La chute de la diffusion est impressionnante. A la Libération (la CGT revendiquait alors près de cinq millions d’adhérents, avant son contrôle par les communistes et la scission avec Force ouvrière) et dans les années 1950, la V.O. connaissait un tirage moyen de 400 000 exemplaires.

En 1985, ce tirage n’était plus que de 120 000 exemplaires, moyenne incluant le célèbre " V.O. Impôts " à gros tirage (jusqu’à 2 millions d’exemplaires dans les années fastes).

Le rapport présenté au 46ème congrès confédéral (Strasbourg, janvier 1999) relevait que l’hebdomadaire restait sur une pente négative : 49 470 exemplaires au 1er janvier 1995, 39 662 au 1er janvier 1999. Fin 2000, la moyenne des ventes dépasse à peine les 30 000 exemplaires.

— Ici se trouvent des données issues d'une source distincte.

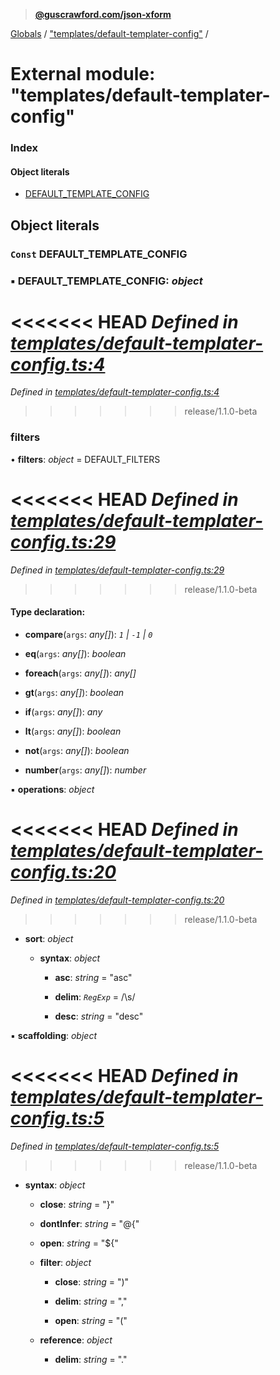 > **[@guscrawford.com/json-xform](../README.md)**

[Globals](../globals.md) / ["templates/default-templater-config"](_templates_default_templater_config_.md) /

# External module: "templates/default-templater-config"

### Index

#### Object literals

* [DEFAULT_TEMPLATE_CONFIG](_templates_default_templater_config_.md#const-default_template_config)

## Object literals

### `Const` DEFAULT_TEMPLATE_CONFIG

### ▪ **DEFAULT_TEMPLATE_CONFIG**: *object*

<<<<<<< HEAD
*Defined in [templates/default-templater-config.ts:4](https://github.com/guscrawford-com/json-xform/blob/bfbdcca/src/templates/default-templater-config.ts#L4)*
=======
*Defined in [templates/default-templater-config.ts:4](https://github.com/guscrawford-com/json-xform/blob/15c4a14/src/templates/default-templater-config.ts#L4)*
>>>>>>> release/1.1.0-beta

###  filters

• **filters**: *object* =  DEFAULT_FILTERS

<<<<<<< HEAD
*Defined in [templates/default-templater-config.ts:29](https://github.com/guscrawford-com/json-xform/blob/bfbdcca/src/templates/default-templater-config.ts#L29)*
=======
*Defined in [templates/default-templater-config.ts:29](https://github.com/guscrawford-com/json-xform/blob/15c4a14/src/templates/default-templater-config.ts#L29)*
>>>>>>> release/1.1.0-beta

#### Type declaration:

* **compare**(`args`: *any[]*): *`1` | `-1` | `0`*

* **eq**(`args`: *any[]*): *boolean*

* **foreach**(`args`: *any[]*): *any[]*

* **gt**(`args`: *any[]*): *boolean*

* **if**(`args`: *any[]*): *any*

* **lt**(`args`: *any[]*): *boolean*

* **not**(`args`: *any[]*): *boolean*

* **number**(`args`: *any[]*): *number*

▪ **operations**: *object*

<<<<<<< HEAD
*Defined in [templates/default-templater-config.ts:20](https://github.com/guscrawford-com/json-xform/blob/bfbdcca/src/templates/default-templater-config.ts#L20)*
=======
*Defined in [templates/default-templater-config.ts:20](https://github.com/guscrawford-com/json-xform/blob/15c4a14/src/templates/default-templater-config.ts#L20)*
>>>>>>> release/1.1.0-beta

* **sort**: *object*

  * **syntax**: *object*

    * **asc**: *string* = "asc"

    * **delim**: *`RegExp`* = /\s/

    * **desc**: *string* = "desc"

▪ **scaffolding**: *object*

<<<<<<< HEAD
*Defined in [templates/default-templater-config.ts:5](https://github.com/guscrawford-com/json-xform/blob/bfbdcca/src/templates/default-templater-config.ts#L5)*
=======
*Defined in [templates/default-templater-config.ts:5](https://github.com/guscrawford-com/json-xform/blob/15c4a14/src/templates/default-templater-config.ts#L5)*
>>>>>>> release/1.1.0-beta

* **syntax**: *object*

  * **close**: *string* = "}"

  * **dontInfer**: *string* = "@{"

  * **open**: *string* = "${"

  * **filter**: *object*

    * **close**: *string* = ")"

    * **delim**: *string* = ","

    * **open**: *string* = "("

  * **reference**: *object*

    * **delim**: *string* = "."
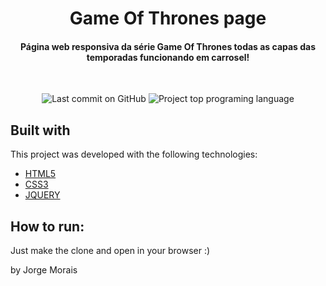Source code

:<h1 align="center">
  Game Of Thrones page 
</h1>

<h4 align="center">
  Página web responsiva da série Game Of Thrones todas as capas das temporadas funcionando em carrosel! 
</h4>
<br>

<p align="center">
<img alt="Last commit on GitHub" src="https://img.shields.io/github/last-commit/mopanc/GameOfThronesPage?color=FF5E84">
<img alt="Project top programing language" src="https://img.shields.io/github/languages/top/Mopanc/GameOfThronesPage?color=FF5E84">
</p> 


## Built with

This project was developed with the following technologies:

-  [HTML5](https://www.w3schools.com/html/)
-  [CSS3](https://developer.mozilla.org/pt-BR/docs/Web/CSS)
-  [JQUERY](https://owlcarousel2.github.io/OwlCarousel2/)


## How to run:

Just make the clone and open in your browser :)


by Jorge Morais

Il fallait réagir. Depuis le 46ème congrès, plusieurs scénarios ont été travaillés, portant sur la périodicité, le contenu, le public, le prix. Après bien des débats internes et quelques remous (ainsi une grève du personnel en mars 2000, la première en 90 ans d’histoire du journal), le Comité confédéral national (CCN) de la CGT a tranché. Dans sa réunion des 26 et 27 juin dernier, le CCN a opté pour un hebdomadaire de 32 à 40 pages, format grand magazine, au prix de cinq francs. Tout comme Alain Guinot a succédé à François Duteil en avril 1999 à la direction de l’hebdomadaire, la rédaction va être renouvelée, avec un nouveau directeur de la rédaction, Jean-François Josselin et un nouveau rédacteur en chef, Jean-Philippe Martinez.

En réduisant ainsi la voilure de son hebdomadaire (moins de pages, une vingtaine de postes supprimés, dont 12 journalistes sur les 90 membres de la rédaction), la CGT ambitionne de partir à la reconquête de son électorat. Le tirage doit être plus que doublé pour atteindre l’équilibre financier, aux alentours de 70 000 exemplaires.

Le 2 janvier prochain, le n° 0 du journal sera diffusé et le lancement se fera le 2 mars 2001.

Plutôt qu’un journal susceptible de sensibiliser l’ensemble du monde du travail (la diffusion en kiosque va, au contraire, être supprimée), la CGT cherche, pour l’essentiel, à colmater les brèches internes, financières et aussi militantes. Le secrétaire général de la CGT, Bernard Thibault, le déclarait au CCN de juin 2000 : " Même si on passe par des formules d’abonnements et donc d’envoi au domicile des syndiqués, ça ne peut être gagné qu’avec un engagement militant de l’ensemble de nos forces. Alors, c’est vrai que ça nous amène à faire le constat de la distance prise entre le corps militant et le journal, c’est-à-dire qu’on a un terrain à remonter qui est assez considérable dans bon nombre de nos organisations ".

Un journal syndical, c’est bien connu, ne sert pas seulement à diffuser des idées ou à témoigner des initiatives militantes ; il permet aussi d’organiser, en interne, les équipes syndicales, de les rassembler et de les motiver sur un objectif concret. L’acte de diffusion d’un journal n’est pas seulement un acte de propagande, c’est aussi un acte d’organisation collective.